> What is being asked
Would you repeat the entries beneath, with nothing changed?

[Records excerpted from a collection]
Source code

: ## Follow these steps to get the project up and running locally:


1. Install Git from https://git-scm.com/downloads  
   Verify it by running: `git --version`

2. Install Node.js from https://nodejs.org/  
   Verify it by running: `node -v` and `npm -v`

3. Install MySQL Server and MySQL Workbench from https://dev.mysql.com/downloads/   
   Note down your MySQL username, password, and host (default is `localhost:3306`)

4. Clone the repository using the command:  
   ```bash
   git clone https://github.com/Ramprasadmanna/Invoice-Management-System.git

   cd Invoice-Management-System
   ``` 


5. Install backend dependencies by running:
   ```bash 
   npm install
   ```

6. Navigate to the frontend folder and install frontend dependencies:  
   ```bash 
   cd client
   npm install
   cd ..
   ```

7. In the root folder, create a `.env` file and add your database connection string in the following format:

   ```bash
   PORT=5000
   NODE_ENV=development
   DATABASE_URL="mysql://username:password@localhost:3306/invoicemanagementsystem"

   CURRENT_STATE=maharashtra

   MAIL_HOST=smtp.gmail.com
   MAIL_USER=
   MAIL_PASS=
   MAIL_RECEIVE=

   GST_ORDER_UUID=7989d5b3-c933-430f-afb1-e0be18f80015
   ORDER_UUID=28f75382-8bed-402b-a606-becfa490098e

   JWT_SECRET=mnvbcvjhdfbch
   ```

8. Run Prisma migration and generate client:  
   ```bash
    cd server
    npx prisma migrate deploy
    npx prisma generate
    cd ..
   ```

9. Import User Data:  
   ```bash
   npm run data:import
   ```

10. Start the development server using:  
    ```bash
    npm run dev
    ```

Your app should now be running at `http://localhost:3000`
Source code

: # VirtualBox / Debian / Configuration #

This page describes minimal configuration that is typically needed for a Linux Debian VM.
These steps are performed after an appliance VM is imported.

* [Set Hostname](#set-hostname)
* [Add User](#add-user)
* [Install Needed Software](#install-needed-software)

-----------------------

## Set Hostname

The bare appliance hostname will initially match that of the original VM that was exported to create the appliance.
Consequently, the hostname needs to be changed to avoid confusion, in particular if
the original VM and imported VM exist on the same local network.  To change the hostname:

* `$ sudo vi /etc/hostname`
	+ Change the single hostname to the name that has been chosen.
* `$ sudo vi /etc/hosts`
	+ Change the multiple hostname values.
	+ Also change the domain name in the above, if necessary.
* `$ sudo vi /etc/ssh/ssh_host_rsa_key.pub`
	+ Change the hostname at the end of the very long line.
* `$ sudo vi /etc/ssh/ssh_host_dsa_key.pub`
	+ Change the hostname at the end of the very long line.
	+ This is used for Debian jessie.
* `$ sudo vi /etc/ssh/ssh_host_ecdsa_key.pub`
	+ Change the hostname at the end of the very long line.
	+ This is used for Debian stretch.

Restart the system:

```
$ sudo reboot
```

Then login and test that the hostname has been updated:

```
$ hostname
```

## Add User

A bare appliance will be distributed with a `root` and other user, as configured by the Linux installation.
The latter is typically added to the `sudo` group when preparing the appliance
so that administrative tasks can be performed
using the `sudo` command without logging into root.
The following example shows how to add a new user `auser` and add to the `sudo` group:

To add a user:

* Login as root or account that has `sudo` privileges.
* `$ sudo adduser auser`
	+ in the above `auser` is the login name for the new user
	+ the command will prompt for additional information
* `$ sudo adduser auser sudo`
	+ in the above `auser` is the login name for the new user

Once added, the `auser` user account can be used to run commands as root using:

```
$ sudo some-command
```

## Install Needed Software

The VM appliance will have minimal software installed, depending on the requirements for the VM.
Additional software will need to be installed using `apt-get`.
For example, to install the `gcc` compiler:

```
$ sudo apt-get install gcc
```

> Task response
Source code

: ## Follow these steps to get the project up and running locally:


1. Install Git from https://git-scm.com/downloads  
   Verify it by running: `git --version`

2. Install Node.js from https://nodejs.org/  
   Verify it by running: `node -v` and `npm -v`

3. Install MySQL Server and MySQL Workbench from https://dev.mysql.com/downloads/   
   Note down your MySQL username, password, and host (default is `localhost:3306`)

4. Clone the repository using the command:  
   ```bash
   git clone https://github.com/Ramprasadmanna/Invoice-Management-System.git

   cd Invoice-Management-System
   ``` 


5. Install backend dependencies by running:
   ```bash 
   npm install
   ```

6. Navigate to the frontend folder and install frontend dependencies:  
   ```bash 
   cd client
   npm install
   cd ..
   ```

7. In the root folder, create a `.env` file and add your database connection string in the following format:

   ```bash
   PORT=5000
   NODE_ENV=development
   DATABASE_URL="mysql://username:password@localhost:3306/invoicemanagementsystem"

   CURRENT_STATE=maharashtra

   MAIL_HOST=smtp.gmail.com
   MAIL_USER=
   MAIL_PASS=
   MAIL_RECEIVE=

   GST_ORDER_UUID=7989d5b3-c933-430f-afb1-e0be18f80015
   ORDER_UUID=28f75382-8bed-402b-a606-becfa490098e

   JWT_SECRET=mnvbcvjhdfbch
   ```

8. Run Prisma migration and generate client:  
   ```bash
    cd server
    npx prisma migrate deploy
    npx prisma generate
    cd ..
   ```

9. Import User Data:  
   ```bash
   npm run data:import
   ```

10. Start the development server using:  
    ```bash
    npm run dev
    ```

Your app should now be running at `http://localhost:3000`
Source code

: # VirtualBox / Debian / Configuration #

This page describes minimal configuration that is typically needed for a Linux Debian VM.
These steps are performed after an appliance VM is imported.

* [Set Hostname](#set-hostname)
* [Add User](#add-user)
* [Install Needed Software](#install-needed-software)

-----------------------

## Set Hostname

The bare appliance hostname will initially match that of the original VM that was exported to create the appliance.
Consequently, the hostname needs to be changed to avoid confusion, in particular if
the original VM and imported VM exist on the same local network.  To change the hostname:

* `$ sudo vi /etc/hostname`
	+ Change the single hostname to the name that has been chosen.
* `$ sudo vi /etc/hosts`
	+ Change the multiple hostname values.
	+ Also change the domain name in the above, if necessary.
* `$ sudo vi /etc/ssh/ssh_host_rsa_key.pub`
	+ Change the hostname at the end of the very long line.
* `$ sudo vi /etc/ssh/ssh_host_dsa_key.pub`
	+ Change the hostname at the end of the very long line.
	+ This is used for Debian jessie.
* `$ sudo vi /etc/ssh/ssh_host_ecdsa_key.pub`
	+ Change the hostname at the end of the very long line.
	+ This is used for Debian stretch.

Restart the system:

```
$ sudo reboot
```

Then login and test that the hostname has been updated:

```
$ hostname
```

## Add User

A bare appliance will be distributed with a `root` and other user, as configured by the Linux installation.
The latter is typically added to the `sudo` group when preparing the appliance
so that administrative tasks can be performed
using the `sudo` command without logging into root.
The following example shows how to add a new user `auser` and add to the `sudo` group:

To add a user:

* Login as root or account that has `sudo` privileges.
* `$ sudo adduser auser`
	+ in the above `auser` is the login name for the new user
	+ the command will prompt for additional information
* `$ sudo adduser auser sudo`
	+ in the above `auser` is the login name for the new user

Once added, the `auser` user account can be used to run commands as root using:

```
$ sudo some-command
```

## Install Needed Software

The VM appliance will have minimal software installed, depending on the requirements for the VM.
Additional software will need to be installed using `apt-get`.
For example, to install the `gcc` compiler:

```
$ sudo apt-get install gcc
```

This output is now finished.